How to safely check by means of expansion-methods whether a list of tokens contains a token which is defined in terms of \outer?

What did I get myself into. . .

There are three possible ways:

  1. \def\outer{} and go on with your life. Hands down the best choice (in all aspects).
  2. I bet it's easier to implement \suppressoutererror in TeX than to write TeX code to do that.
  3. It's 2020, the year Knuth will address reported bugs in TeX. Submit \outer for consideration.
  4. I said three!
  5. I suppose if you are still reading you expect me to show some code. Read on, then :-)

The problem with \outer macros is that they are meant to be used only. You are not supposed to do things with them. Anything fancy you try to do, TeX will yell at you. This rules out one of TeX's most powerful features: macros. You simply can't use them on an \outer macro.

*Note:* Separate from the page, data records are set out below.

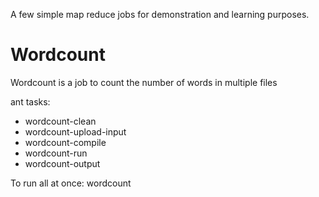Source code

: A few simple map reduce jobs for demonstration and learning purposes.

# Wordcount
Wordcount is a job to count the number of words in multiple files

ant tasks:

* wordcount-clean
* wordcount-upload-input
* wordcount-compile
* wordcount-run
* wordcount-output

To run all at once:
wordcount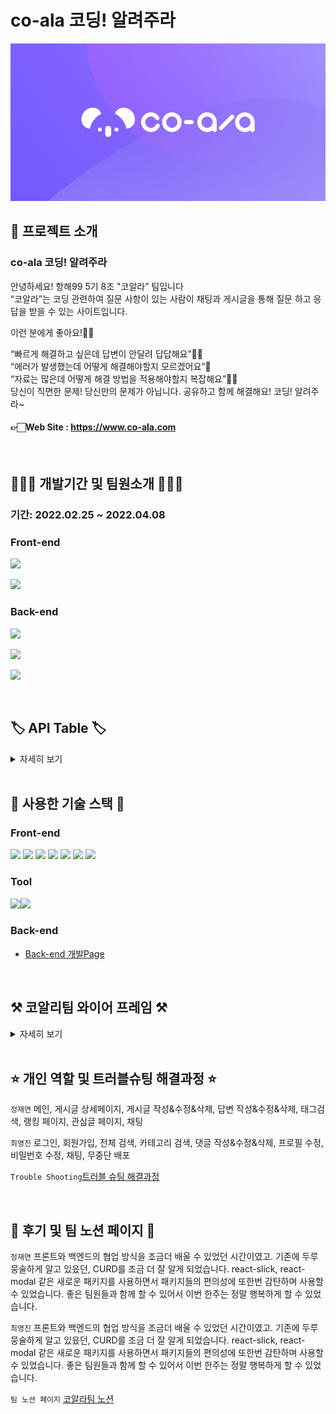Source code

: # co-ala 코딩! 알려주라

![logo](/public/og_img.png)
</br>

## 🤷 프로젝트 소개

### co-ala 코딩! 알려주라

안녕하세요! 항해99 5기 8조 "코알라” 팀입니다<br/>
“코알라”는 코딩 관련하여 질문 사항이 있는 사람이 채팅과 게시글을 통해 질문 하고 응답을 받을 수 있는 사이트입니다.

이런 분에게 좋아요!👍🏻<br/>

“빠르게 해결하고 싶은데 답변이 안달려 답답해요”😮‍💨<br/>
“에러가 발생했는데 어떻게 해결해야할지 모르겠어요”🥲<br/>
“자료는 많은데 어떻게 해결 방법을 적용해야할지 복잡해요”😵‍💫<br/>
당신이 직면한 문제! 당신만의 문제가 아닙니다. 공유하고 함께 해결해요! 코딩! 알려주라~<br/>

#### 👉🏻Web Site : https://www.co-ala.com

</br>

<!-- ## 🎥 시연 영상

[![Hnet-image](https://cdn.notefolio.net/img/d6/3f/d63fc54819cd3fb0c319021e2e7cd6bfee951e8ce2db9e948bd828f538272da6_v1.jpg)](https://www.youtube.com/watch?v=FKEtQQn_JbE)<br>
이미지를 클릭하시면 유튜브 영상으로 이동됩니다. -->

## 👩🏻‍💻 개발기간 및 팀원소개 🧑🏻‍💻

### 기간: 2022.02.25 ~ 2022.04.08

### Front-end

<p><a href="https://github.com/zeze88" target="_blank"><img width="150"  src="https://user-images.githubusercontent.com/93499244/162171992-47a626ce-3856-4fae-9d05-045d2f6f9ebb.svg"/></a></p>
<p><a href="https://github.com/cyjin463" target="_blank"><img width="150"  src="https://user-images.githubusercontent.com/93499244/162171379-246ed4d8-2bfb-4ef8-8498-caa79622d792.svg"/></a></p>
  
### Back-end
<p><a href="https://github.com/Livelyoneweek" target="_blank"><img width="150"  src="https://user-images.githubusercontent.com/93499244/162172511-809a848d-db93-4020-81fc-7fffbfc8acb5.svg"/></a></p>
<p><a href="https://github.com/kyungwoon" target="_blank"><img width="150"  src="https://user-images.githubusercontent.com/93499244/162172506-1239cfb0-da08-4532-b2b2-5769a8982d9e.svg"/></a></p>
<p><a href="https://github.com/P-jeong-hee" target="_blank"><img width="150"  src="https://user-images.githubusercontent.com/93499244/162172494-fa9b6bdd-f337-4e15-9d11-0cb824ae4932.svg"/></a></p>
</br>

## 🏷 API Table 🏷

<details>
 <summary>자세히 보기</summary>
https://www.notion.so/b07e51cc05fc474f92c3566b22c3062d?v=c2b170bc7a294ee9bd1a1a438167e0e1
 </details>

<br/>

## 🔨 사용한 기술 스택 🔨

### Front-end

<img src="https://img.shields.io/badge/javascript-F7DF1E?style=for-the-badge&logo=javascript&logoColor=white"> <img src="https://img.shields.io/badge/react-61DAFB?style=for-the-badge&logo=react&logoColor=white"> <img src="https://img.shields.io/badge/Redux-764ABC?style=for-the-badge&logo=Redux&logoColor=white"> <img src="https://img.shields.io/badge/css-1572B6?style=for-the-badge&logo=css3&logoColor=white"> <img src="https://img.shields.io/badge/styled components-DB7093?style=for-the-badge&logo=styled-components&logoColor=white"> <img src="https://img.shields.io/badge/aws-232F3E?style=for-the-badge&logo=Amazon AWS&logoColor=white"> <img src="https://img.shields.io/badge/Axios-181717?style=for-the-badge&logo=github&logoColor=white">

### Tool

<img src="https://img.shields.io/badge/github-181717?style=for-the-badge&logo=github&logoColor=white"><img src="https://img.shields.io/badge/git-F05032?style=for-the-badge&logo=git&logoColor=white">

### Back-end

- [Back-end 개발Page](https://github.com/Livelyoneweek/COala.git)

<br>

## ⚒️ 코알리팀 와이어 프레임 ⚒️

<details>
 <summary>자세히 보기</summary>s
https://www.notion.so/e6c80925727742cf9e20dfacd0b8a9e1
 </details>

<br>

## ⭐️ 개인 역할 및 트러블슈팅 해결과정 ⭐️

<code>정재연</code> 메인, 게시글 상세페이지, 게시글 작성&수정&삭제, 답변 작성&수정&삭제, 태그검색, 랭킹 페이지, 관심글 페이지, 채팅

<code>최영진</code> 로그인, 회원가입, 전체 검색, 카테고리 검색, 댓글 작성&수정&삭제, 프로필 수정,비밀번호 수정, 채팅, 무중단 배포

<code>Trouble Shooting</code>[트러블 슈팅 해결과정](https://www.notion.so/5-8-28217e32bae849a5bc95389ed1d5dd73)

</br>

## 🌟 후기 및 팀 노션 페이지 🌟

<code>정재연</code> 프론트와 백엔드의 협업 방식을 조금더 배울 수 있었던 시간이였고. 기존에 두루뭉술하게 알고 있읐던, CURD를 조금 더 잘 알게 되었습니다.
react-slick, react-modal 같은 새로운 패키지를 사용하면서 패키지들의 편의성에 또한번 감탄하며 사용할 수 있었습니다.
좋은 팀원들과 함께 할 수 있어서 이번 한주는 정말 행복하게 할 수 있었습니다.

<code>최영진</code> 프론트와 백엔드의 협업 방식을 조금더 배울 수 있었던 시간이였고. 기존에 두루뭉술하게 알고 있읐던, CURD를 조금 더 잘 알게 되었습니다.
react-slick, react-modal 같은 새로운 패키지를 사용하면서 패키지들의 편의성에 또한번 감탄하며 사용할 수 있었습니다.
좋은 팀원들과 함께 할 수 있어서 이번 한주는 정말 행복하게 할 수 있었습니다.

<code>팀 노션 페이지</code> [코알라팀 노션](https://www.notion.so/5-8-28217e32bae849a5bc95389ed1d5dd73)
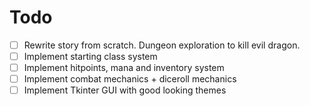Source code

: # Todo

- [ ] Rewrite story from scratch. Dungeon exploration to kill evil dragon.
- [ ] Implement starting class system
- [ ] Implement hitpoints, mana and inventory system
- [ ] Implement combat mechanics + diceroll mechanics
- [ ] Implement Tkinter GUI with good looking themes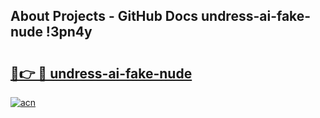 ## About Projects - GitHub Docs undress-ai-fake-nude !3pn4y

# <h2><a href="https://andorid.site?title=undress-ai-fake-nude&ref=13PRO">🔗👉 🔴 undress-ai-fake-nude</a></h2>

[![acn](https://github.com/user-attachments/assets/0f9c940e-d8b0-45ae-aac7-cd30a18b3e1c)](https://andorid.site?title=undress-ai-fake-nude&ref=13PRO)

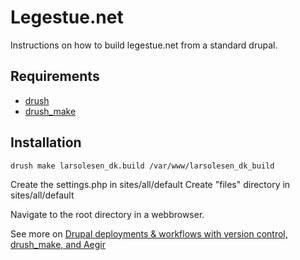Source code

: Legestue.net
==

Instructions on how to build legestue.net from a standard drupal.

Requirements
--

* [drush](http://drupal.org/project/drush) 
* [drush_make](http://drupal.org/project/drush_make)

Installation
--

    drush make larsolesen_dk.build /var/www/larsolesen_dk_build
    
Create the settings.php in sites/all/default
Create "files" directory in sites/all/default

Navigate to the root directory in a webbrowser.
    
See more on [Drupal deployments & workflows with version control, drush_make, and Aegir](http://www.migueljacq.com/content/drupal-deployments-workflows-version-control-drushmake-and-aegir)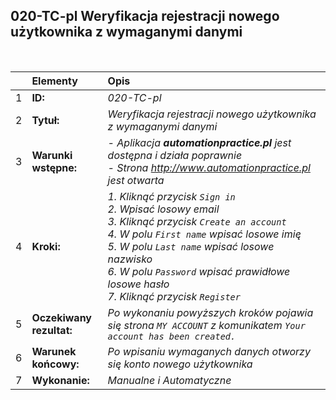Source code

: ## 020-TC-pl Weryfikacja rejestracji nowego użytkownika z wymaganymi danymi

<br>

|     | Elementy                 | Opis                                                                    |
| :-- | :----------------------- | :---------------------------------------------------------------------- |
| 1   | **ID:**                  | _020-TC-pl_                                                             |
| 2   | **Tytuł:**               | _Weryfikacja rejestracji nowego użytkownika z wymaganymi danymi_        |
| 3   | **Warunki wstępne:**     | _- Aplikacja **automationpractice.pl** jest dostępna i działa poprawnie <br> - Strona http://www.automationpractice.pl jest otwarta_ |
| 4   | **Kroki:**               | _1. Kliknąć przycisk `Sign in` <br> 2. Wpisać losowy email <br> 3. Kliknąć przycisk `Create an account` <br> 4. W polu `First name` wpisać losowe imię <br> 5. W polu `Last name` wpisać losowe nazwisko <br> 6. W polu `Password` wpisać prawidłowe losowe hasło <br> 7. Kliknąć przycisk `Register`_ |
| 5   | **Oczekiwany rezultat:** | _Po wykonaniu powyższych kroków pojawia się strona `MY ACCOUNT` z komunikatem `Your account has been created.`_ |
| 6   | **Warunek końcowy:**     | _Po wpisaniu wymaganych danych otworzy się konto nowego użytkownika_    |
| 7   | **Wykonanie:**           | _Manualne i Automatyczne_                                               |
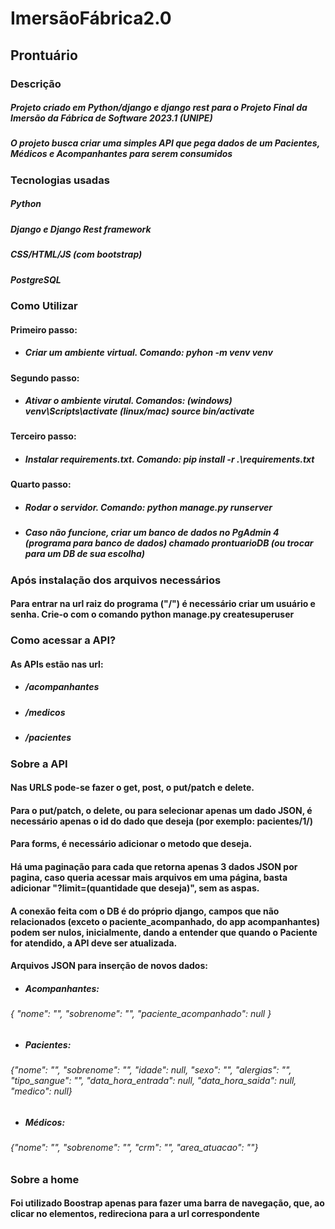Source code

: # ImersãoFábrica2.0

## Prontuário

### Descrição

##### Projeto criado em Python/django e django rest para o Projeto Final da Imersão da Fábrica de Software 2023.1 (UNIPE)
##### O projeto busca criar uma simples API que pega dados de um Pacientes, Médicos e Acompanhantes para serem consumidos


### Tecnologias usadas

##### Python
##### Django e Django Rest framework
##### CSS/HTML/JS (com bootstrap)
##### PostgreSQL

### Como Utilizar

####   Primeiro passo: 
* #####      Criar um ambiente virtual. Comando: pyhon -m venv venv
####  Segundo passo:
* #####     Ativar o ambiente virutal. Comandos: (windows) venv\Scripts\activate (linux/mac) source bin/activate
####    Terceiro passo:
* #####      Instalar requirements.txt. Comando: pip install -r .\requirements.txt
####    Quarto passo:
* #####       Rodar o servidor. Comando: python manage.py runserver
* ##### Caso não funcione, criar um banco de dados no PgAdmin 4 (programa para banco de dados) chamado prontuarioDB (ou trocar para um DB de sua escolha)

### Após instalação dos arquivos necessários
#### Para entrar na url raiz do programa ("/") é necessário criar um usuário e senha. Crie-o com o comando python manage.py createsuperuser

### Como acessar a API?
#### As APIs estão nas url: 
* #####  /acompanhantes
* #####  /medicos
* #####  /pacientes

### Sobre a API
#### Nas URLS pode-se fazer o get, post, o put/patch e delete.
#### Para o put/patch, o delete, ou para selecionar apenas um dado JSON, é necessário apenas o id do dado que deseja (por exemplo: pacientes/1/)
#### Para forms, é necessário adicionar o metodo que deseja.
#### Há uma paginação para cada que retorna apenas 3 dados JSON por pagina, caso queria acessar mais arquivos em uma página, basta adicionar "?limit=(quantidade que deseja)", sem as aspas.
#### A conexão feita com o DB é do próprio django, campos que não relacionados (exceto o paciente_acompanhado, do app acompanhantes) podem ser nulos, inicialmente, dando a entender que quando o Paciente for atendido, a API deve ser atualizada.
#### Arquivos JSON para inserção de novos dados:
* ##### Acompanhantes:
###### { "nome": "", "sobrenome": "", "paciente_acompanhado": null }
* ##### Pacientes:
###### {"nome": "", "sobrenome": "", "idade": null, "sexo": "", "alergias": "", "tipo_sangue": "", "data_hora_entrada": null, "data_hora_saida": null, "medico": null}
 * ##### Médicos:
 ###### {"nome": "", "sobrenome": "", "crm": "", "area_atuacao": ""}

### Sobre a home
#### Foi utilizado Boostrap apenas para fazer uma barra de navegação, que, ao clicar no elementos, redireciona para a url correspondente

And then you want expandability, so you just ruled out most of TeX's primitives as well (including the most useful contender, \let, which can not only look at an \outer macro, but can also remove it). Not even ε-TeX is helpful here, as \detokenize and friends cannot have an \outer control sequence in them (so yes, the code below works in Knuth TeX).

This leaves you with minimal resources. Only one primitive might help you now: \meaning. The code below misuses \meaning to try to find out if there is an \outer control sequence in the argument. . .

What It can do:

There are two macros, \ifoutertl and \ifouterarg. The first one expands the argument token list once, to expose its contents, and the second requires braces (catcode 1 and 2) around the argument. In your example you'd use them like:

\ifoutertl\unfold{with}{without} outer
\ifouterarg{\umbrella My bald head always dries so slowly.}{with}{without} outer
\ifouterarg{My bald head always dries so slowly.}{with}{without} outer

and it would print: with outer with outer without outer.

How It works:

Abandon all hope, ye who enter here.


When you do:

\ifouterarg{This is \outer: \umbrella}{T}{F}

the code will start by removing the leading { and will hit the first token with \meaning:

\some@macro the letter This is \outer: \umbrella}{T}{F}

and then the \some@macro will do some checks for the \escapechar (essentially ignored in the process), then will look at the immediate next t and will try to find out what to do with it. A t will be either a letter (the letter <something>) or a character (the character <something>). The code then processes that and moves on, doing the same with the rest. Then the code arrives at \outer, and hits it with \meaning:

\some@macro \outer: \umbrella}{T}{F}

(\outer is a primitive, so \meaning\outer is \12o12u12t12e12r12). In this case, the code will see the \ and will do its thing with \outer[note 1]. Later, it arrives at \umbrella and hits it with \meaning:

\some@macro \outer macro:->No raindrops on my head, please! }{T}{F}

and this time it will see the sequence of character tokens \outer macro:->, in which case it will understand that an \outer control sequence was in the argument, and then a bunch of expansion steps later it will leave T as a result. If no \outer control sequence was found F would be left as result. This “bunch of expansion steps” means hitting all the tokens in No raindrops on my head, please! with \meaning[note 2] and removing them as described earlier.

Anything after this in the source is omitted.